The fundamental criterion for determining the scale of assessments is the principle of capacity to pay which has been frequently reaffirmed by the General Assembly. We believe that the criteria for the assessment of capacity to pay, if determined only by the national income and per capita income, do not truly represent the real capacity to pay of Member States which are at different levels of development. The countries’ present economic realities pertaining to grave disparities between developed and developing countries would make it unjustifiable to put them both on an equal footing when determining their share of the expenses of the United Nations. We consider that the present methodology for apportioning the expenses of the United Nations needs to be improved so as to better reflect the capacity of Member States to pay. In this regard, we concur with the view of the committee on contributions expressed in paragraph 22 of it’s report A/5o/11/Add.2 that stability should not imply rigidity in the scale methodology , since future changes , such as evolving economic trends , or changes in the comparability , reliability and availability of data, might well call for further adjustments in the scale methodology. We even call for the earliest possible implementation of measures that would bring the scale of assessments more closely into the real capacity to pay of Member States. But, we would not be in a position to agree with the so called “Clean Slate” approach, which would neither be a suitable alternative to the present methodology nor would it contribute to solve its imperfections. We believe that many of the current adjustments bring fairness and equity to the capacity to pay of Member States.

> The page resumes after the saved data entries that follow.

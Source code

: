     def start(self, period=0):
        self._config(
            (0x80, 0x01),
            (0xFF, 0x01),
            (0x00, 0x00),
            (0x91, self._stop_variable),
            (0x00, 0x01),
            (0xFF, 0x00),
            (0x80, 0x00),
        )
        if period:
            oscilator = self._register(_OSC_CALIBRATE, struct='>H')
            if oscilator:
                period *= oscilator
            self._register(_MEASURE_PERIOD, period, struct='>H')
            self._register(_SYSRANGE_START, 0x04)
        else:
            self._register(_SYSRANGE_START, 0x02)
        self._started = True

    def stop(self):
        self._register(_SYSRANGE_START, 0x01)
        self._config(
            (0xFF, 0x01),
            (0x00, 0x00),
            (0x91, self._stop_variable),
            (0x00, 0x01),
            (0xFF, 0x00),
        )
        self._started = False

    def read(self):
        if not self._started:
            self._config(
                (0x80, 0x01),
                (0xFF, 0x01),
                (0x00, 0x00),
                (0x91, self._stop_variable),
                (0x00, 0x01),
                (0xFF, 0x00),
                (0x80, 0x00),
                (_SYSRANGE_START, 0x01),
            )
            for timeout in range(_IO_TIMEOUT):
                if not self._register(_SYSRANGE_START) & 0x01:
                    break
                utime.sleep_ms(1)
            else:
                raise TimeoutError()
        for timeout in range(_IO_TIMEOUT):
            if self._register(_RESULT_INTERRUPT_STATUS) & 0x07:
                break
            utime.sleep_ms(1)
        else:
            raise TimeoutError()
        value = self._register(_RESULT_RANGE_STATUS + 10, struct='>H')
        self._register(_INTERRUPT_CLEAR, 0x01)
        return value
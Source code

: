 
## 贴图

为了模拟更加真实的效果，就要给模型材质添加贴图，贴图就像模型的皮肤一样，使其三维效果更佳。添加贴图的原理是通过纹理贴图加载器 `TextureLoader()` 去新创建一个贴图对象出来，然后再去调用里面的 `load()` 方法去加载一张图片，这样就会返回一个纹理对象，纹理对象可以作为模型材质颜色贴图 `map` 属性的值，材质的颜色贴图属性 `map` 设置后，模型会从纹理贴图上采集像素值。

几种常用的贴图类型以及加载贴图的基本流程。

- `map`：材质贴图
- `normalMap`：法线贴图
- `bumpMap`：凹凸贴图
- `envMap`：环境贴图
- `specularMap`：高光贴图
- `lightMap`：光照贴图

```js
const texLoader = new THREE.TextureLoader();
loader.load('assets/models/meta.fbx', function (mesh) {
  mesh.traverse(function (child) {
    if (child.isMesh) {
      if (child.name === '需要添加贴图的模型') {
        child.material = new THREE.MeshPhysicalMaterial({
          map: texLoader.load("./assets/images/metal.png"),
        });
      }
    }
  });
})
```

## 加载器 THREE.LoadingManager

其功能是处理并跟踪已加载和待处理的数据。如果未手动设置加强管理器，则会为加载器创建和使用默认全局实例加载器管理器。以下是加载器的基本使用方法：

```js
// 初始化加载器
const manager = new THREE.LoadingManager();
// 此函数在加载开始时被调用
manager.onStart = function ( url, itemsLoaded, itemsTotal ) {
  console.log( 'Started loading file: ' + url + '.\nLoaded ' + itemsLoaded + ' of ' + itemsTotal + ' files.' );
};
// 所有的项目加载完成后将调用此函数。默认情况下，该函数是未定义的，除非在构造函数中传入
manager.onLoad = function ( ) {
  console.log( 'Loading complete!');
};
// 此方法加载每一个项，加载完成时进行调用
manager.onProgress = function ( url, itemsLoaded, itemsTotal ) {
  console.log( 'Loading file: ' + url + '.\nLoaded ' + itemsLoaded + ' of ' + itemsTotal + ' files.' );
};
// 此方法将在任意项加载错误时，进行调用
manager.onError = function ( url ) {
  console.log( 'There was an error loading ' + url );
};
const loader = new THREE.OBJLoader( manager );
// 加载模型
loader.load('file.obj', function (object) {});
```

Therefore, elements which are important to a more precise determination of Member States’ capacity to pay should be taken into consideration. Among these are natural and man-made disasters, and the problems of refugee host countries affecting adversely their national economy , which are the two factors reaffirmed by the General Assembly in its resolution 46/221, as well as debt burden adjustment and low per capita income formula which are necessary steps in determining the capacity of Member States’ to pay.
The Islamic Republic of Iran in the last 4 scale periods was paying many more times of its capacity to pay. Even with 50% phase out of the scheme of limits in the current scale period, the assessment rate for Iran still exceeds twice the one reflecting the complete phase out of the scheme. Accordingly, my delegation supports the immediate phase-out of the remaining of the scheme of limits in the next scale.
So far as the question of statistical base period is concerned, we firmly believe that with the structural adjustments in national economies of many member states, a shorter base period, preferably three years will better reflect the real capacity of member states to pay. A three-year base period would have the advantage of providing the most recent , and therefore realistic , approximation of Member States ‘ current capacity to pay. We do not expect a scale on the basis of obsolete data. Indeed, there is a three year gap between the base period and the scale period, which in effect, adds three more years to the calculated length of the base period. We remain flexible to this gap at the compromise of a three year base period benefiting from clear and exact statistics. As such, we believe that the longer base period is distorted by the problem of outdated data.
It is obvious that the ceiling is a departure of the principle of capacity to pay , affecting adversly the assessment to the other membership , including the developing countries. Therefore, my delegation fully supports the position of the G 77
and China and that of others that the ceiling should not be lowered any further.